会社員は幸せな職業とは限らない
最終更新日 2021年3月8日
監修・著者 株式会社しごとウェブ 佐藤 哲津斗
会社員のメリットは安定性です。会社がよほどの危機に陥らない限り、安定して仕事を続けることができ、しかも会社に行くだけで業務を始めることができます。これを大きなメリットと考える人も当然多くいますし、仕事には向き不向きもあります。
業務内容も給与も安定性が特徴の会社員ですが、タクシードライバーの場合は幾らか異なります。お客さんを乗せて走り回らないといけませんし、それだけでなく観察力を培って車内のお客さんの様子や通りで待っている方に注意深くある必要があります。
こういった仕事のスタイルを辛く感じる方もいらっしゃるかもしれません。しかし会社員と違ってオフィスでこもる必要のない仕事です。
街を知る仕事
主に都市部での勤務がメインとなりますが、日中の街の様子や人の流れ、お客さんが目的地について出かけていく様や夕日や景色など、仕事に刺激を与える要素で満ちている仕事でもあります。
どうしても運転が嫌いという方には残念ながら向いていない職種ですが、車を転がすことが苦痛でない方や運転が好きな方、街や道路、ルートを覚えることが好きな方にはそれ以外の魅力も感じられる仕事です。
慣れれば道を探したり渋滞を避けたりするのも苦ではなくなります。そうして運転技術以外の道の組み合わせや最善のルート、渋滞を避ける技術、乗客に快適に感じてもらうための加速・減速の操作技術など、運転のプロとして磨ける要素は多く、それらは決して難しいことではありません。

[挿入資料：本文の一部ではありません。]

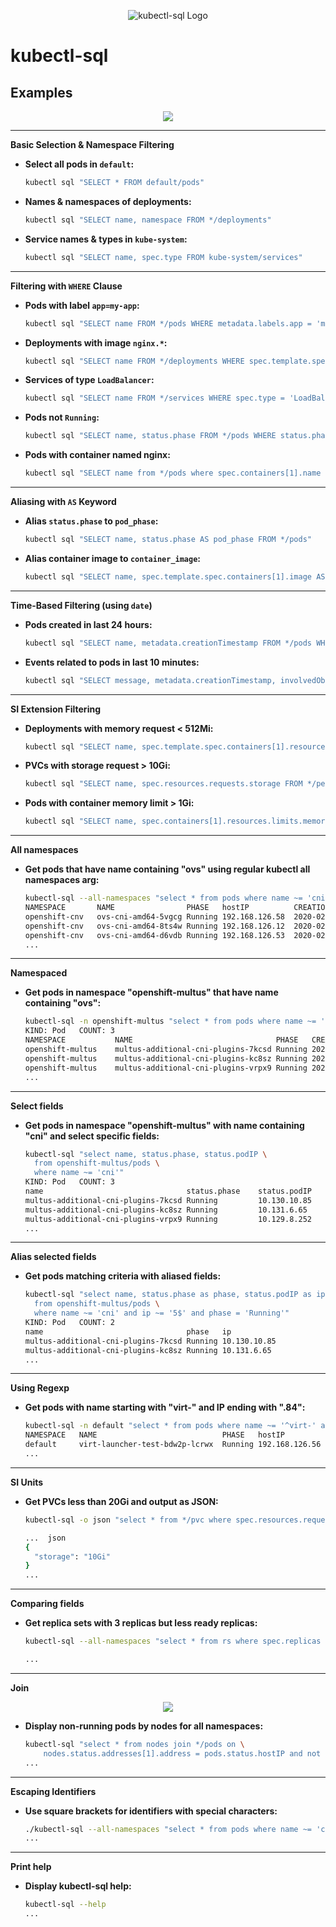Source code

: <p align="center">
  <img src="https://raw.githubusercontent.com/yaacov/kubectl-sql/master/img/kubesql-162.png" alt="kubectl-sql Logo">
</p>

# kubectl-sql

## Examples

<p align="center">
   <a href="https://asciinema.org/a/vOSwHzeOLbVhQb79ajFmql2uk" target="_blank"><img src="https://asciinema.org/a/vOSwHzeOLbVhQb79ajFmql2uk.svg" /></a>
<p>

---

**Basic Selection & Namespace Filtering**

* **Select all pods in `default`:**
    ```bash
    kubectl sql "SELECT * FROM default/pods"
    ```
* **Names & namespaces of deployments:**
    ```bash
    kubectl sql "SELECT name, namespace FROM */deployments"
    ```
* **Service names & types in `kube-system`:**
    ```bash
    kubectl sql "SELECT name, spec.type FROM kube-system/services"
    ```

---

**Filtering with `WHERE` Clause**

* **Pods with label `app=my-app`:**
    ```bash
    kubectl sql "SELECT name FROM */pods WHERE metadata.labels.app = 'my-app'"
    ```
* **Deployments with image `nginx.*`:**
    ```bash
    kubectl sql "SELECT name FROM */deployments WHERE spec.template.spec.containers[1].image ~= 'nginx.*'"
    ```
* **Services of type `LoadBalancer`:**
    ```bash
    kubectl sql "SELECT name FROM */services WHERE spec.type = 'LoadBalancer'"
    ```
* **Pods not `Running`:**
    ```bash
    kubectl sql "SELECT name, status.phase FROM */pods WHERE status.phase != 'Running'"
    ```
* **Pods with container named nginx:**
    ```bash
    kubectl sql "SELECT name from */pods where spec.containers[1].name = 'nginx'"
    ```

---

**Aliasing with `AS` Keyword**

* **Alias `status.phase` to `pod_phase`:**
    ```bash
    kubectl sql "SELECT name, status.phase AS pod_phase FROM */pods"
    ```
* **Alias container image to `container_image`:**
    ```bash
    kubectl sql "SELECT name, spec.template.spec.containers[1].image AS container_image FROM */deployments"
    ```

---

**Time-Based Filtering (using `date`)**

* **Pods created in last 24 hours:**
    ```bash
    kubectl sql "SELECT name, metadata.creationTimestamp FROM */pods WHERE metadata.creationTimestamp > '$(date -Iseconds -d "24 hours ago")'"
    ```
* **Events related to pods in last 10 minutes:**
    ```bash
    kubectl sql "SELECT message, metadata.creationTimestamp, involvedObject.name FROM */events WHERE involvedObject.kind = 'Pod' AND metadata.creationTimestamp > '$(date -Iseconds -d "10 minutes ago")'"
    ```

---

**SI Extension Filtering**

* **Deployments with memory request < 512Mi:**
    ```bash
    kubectl sql "SELECT name, spec.template.spec.containers[1].resources.requests.memory FROM */deployments WHERE spec.template.spec.containers[1].resources.requests.memory < 512Mi"
    ```
* **PVCs with storage request > 10Gi:**
    ```bash
    kubectl sql "SELECT name, spec.resources.requests.storage FROM */persistentvolumeclaims WHERE spec.resources.requests.storage > 10Gi"
    ```
* **Pods with container memory limit > 1Gi:**
    ```bash
    kubectl sql "SELECT name, spec.containers[1].resources.limits.memory FROM */pods WHERE spec.containers[1].resources.limits.memory > 1Gi"
    ```

---

**All namespaces**

* **Get pods that have name containing "ovs" using regular kubectl all namespaces arg:**
    ```bash
    kubectl-sql --all-namespaces "select * from pods where name ~= 'cni'"
    NAMESPACE    	NAME               	PHASE  	hostIP        	CREATION_TIME(RFC3339)       	
    openshift-cnv	ovs-cni-amd64-5vgcg	Running	192.168.126.58	2020-02-10T23:26:31+02:00    	
    openshift-cnv	ovs-cni-amd64-8ts4w	Running	192.168.126.12	2020-02-10T22:01:59+02:00    	
    openshift-cnv	ovs-cni-amd64-d6vdb	Running	192.168.126.53	2020-02-10T23:13:45+02:00
    ...
    ```

---

**Namespaced**

* **Get pods in namespace "openshift-multus" that have name containing "ovs":**
    ```bash
    kubectl-sql -n openshift-multus "select * from pods where name ~= 'cni'"
    KIND: Pod	COUNT: 3
    NAMESPACE       	NAME                               	PHASE  	CREATION_TIME(RFC3339)       	
    openshift-multus	multus-additional-cni-plugins-7kcsd	Running	2024-12-02T11:41:45Z         	
    openshift-multus	multus-additional-cni-plugins-kc8sz	Running	2024-12-02T11:41:45Z         	
    openshift-multus	multus-additional-cni-plugins-vrpx9	Running	2024-12-02T11:41:45Z  
    ...
    ```

---

**Select fields**

* **Get pods in namespace "openshift-multus" with name containing "cni" and select specific fields:**
    ```bash
    kubectl-sql "select name, status.phase, status.podIP \
      from openshift-multus/pods \
      where name ~= 'cni'"
    KIND: Pod	COUNT: 3
    name                               	status.phase	status.podIP	
    multus-additional-cni-plugins-7kcsd	Running     	10.130.10.85	
    multus-additional-cni-plugins-kc8sz	Running     	10.131.6.65 	
    multus-additional-cni-plugins-vrpx9	Running     	10.129.8.252
    ...
    ```

---

**Alias selected fields**

* **Get pods matching criteria with aliased fields:**
    ```bash
    kubectl-sql "select name, status.phase as phase, status.podIP as ip \
      from openshift-multus/pods \
      where name ~= 'cni' and ip ~= '5$' and phase = 'Running'"
    KIND: Pod	COUNT: 2
    name                               	phase  	ip          	
    multus-additional-cni-plugins-7kcsd	Running	10.130.10.85	
    multus-additional-cni-plugins-kc8sz	Running	10.131.6.65 
    ...
    ```

---

**Using Regexp**

* **Get pods with name starting with "virt-" and IP ending with ".84":**
    ```bash
    kubectl-sql -n default "select * from pods where name ~= '^virt-' and status.podIP ~= '[.]84$'"
    NAMESPACE	NAME                          	PHASE  	hostIP        	CREATION_TIME(RFC3339)       	
    default  	virt-launcher-test-bdw2p-lcrwx	Running	192.168.126.56	2020-02-12T14:14:01+02:00
    ...
    ```

---

**SI Units**

* **Get PVCs less than 20Gi and output as JSON:**
    ```bash
    kubectl-sql -o json "select * from */pvc where spec.resources.requests.storage < 20Gi"

    ...  json
    {
      "storage": "10Gi"
    }
    ...
    ```

---

**Comparing fields**

* **Get replica sets with 3 replicas but less ready replicas:**
    ```bash
    kubectl-sql --all-namespaces "select * from rs where spec.replicas = 3 and status.readyReplicas < spec.replicas"

    ...
    ```

---

**Join**

<p align="center">
   <a href="https://asciinema.org/a/AiBPT3SL7R9MgHCJV1tI0k6fU" target="_blank"><img src="https://asciinema.org/a/AiBPT3SL7R9MgHCJV1tI0k6fU.svg" /></a>
<p>
  
* **Display non-running pods by nodes for all namespaces:**
    ```bash
    kubectl-sql "select * from nodes join */pods on \
        nodes.status.addresses[1].address = pods.status.hostIP and not pods.phase ~= 'Running'"
    ...
    ```

---

**Escaping Identifiers**

* **Use square brackets for identifiers with special characters:**
    ```bash
    ./kubectl-sql --all-namespaces "select * from pods where name ~= 'cni' and metadata.labels[openshift.io/component] = 'network'"
    ...
    ```

---

**Print help**

* **Display kubectl-sql help:**
    ```bash
    kubectl-sql --help
    ...
    ```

そうして運転する街はいつもの雰囲気と違い、街角の小さな変化にも気づくことができるようになります。細かいことですが、そうして日々業務に取り組むことは自身の観察力の向上にもつながります。タクシー会社から始めれば初期投資もかからず経験を積むことができます。
安全運転と先見の明
慣れると危機管理の意識が薄れるのが何事においても問題となり得ますが、こと運転に関してはそれが事故に直結します。お客さんの安全第一で仕事を進める必要があります。乗客を喜ばせることができるのはこの仕事の喜びとなる一面です。
タクシーを探している人は予定通りに物事が進むことを望んでおり、目的地に無事到着すると心の中では安心感を感じているものです。お客さんのプライベートを詮索することは基本的にしませんが、それぞれの生活や仕事の予定を支える陰の立役者としての役割があるのがタクシードライバーであり、社会をまた違った一面から見ることができます。
これらは普段の運転でも身に着けることができます。会社員として通勤しているルートは、いつも決まった時間帯に決まったルートを通ることが多いはずです。
どこでいつも信号に引っかかっているか、信号から信号へとかかる時間はどれぐらいか、電車であってもどこをどれぐらいの時間で移動すれば間に合うかなど、体が自然と覚えていくものです。それと同じように、タクシードライバーの業務ではそれを公道上で行い、それらは日々の生活にも役立ち、日々の運転が業務にも生かされます。
人の命を預かる仕事
タクシードライバーとしての適正は運転技術や接客などが関係していますが、こういったルートの選び方、時間の短縮の仕方も求められます。運転はただ事故をしないということではなく判断力を適切に働かせるということです。
路上には危険が満ち溢れています。こう表現するといかにも難しい職業のように感じますが、現実的に事故の危険は年数や経験に関係なく付きまといます。それらをすべて回避していくには相応の集中力や判断力が求められますが、無事故で切り抜けた時の達成感もまた大きいものです。
それは単なる運や偶然だけに寄らず、危険な状況を察知し先を見通すことで初めて達成できる結果です。このような技術を磨くのは、運転が嫌いでなければ楽しい作業になります。運転自体は自分一人でコントロールできますし、安全な運転は感謝されます。
オフィスで働く仕事にもメリットがありますが、タクシードライバーのそれとはかなり異なっています。タクシードライバーの仕事に打ち込み、色んな人との出会いを楽しむことができれば、この仕事は天職になり得ます。接客に関しても、必ずしも無理して話をする必要はありません。
お客さんが静かにしていたいという時もありますし、それはその状況次第です。ですので接客はそれほど得意ではないという方でもいつも無理を強いられることもなく、安全な運転をしていればまずは一定の評価を得られるのもこの仕事の良い面の一つです。
まとめ
タクシードライバーはわき役の仕事のです。あくまで乗客が主役ですが、陰で支える違った楽しみ方ができる仕事でもあります。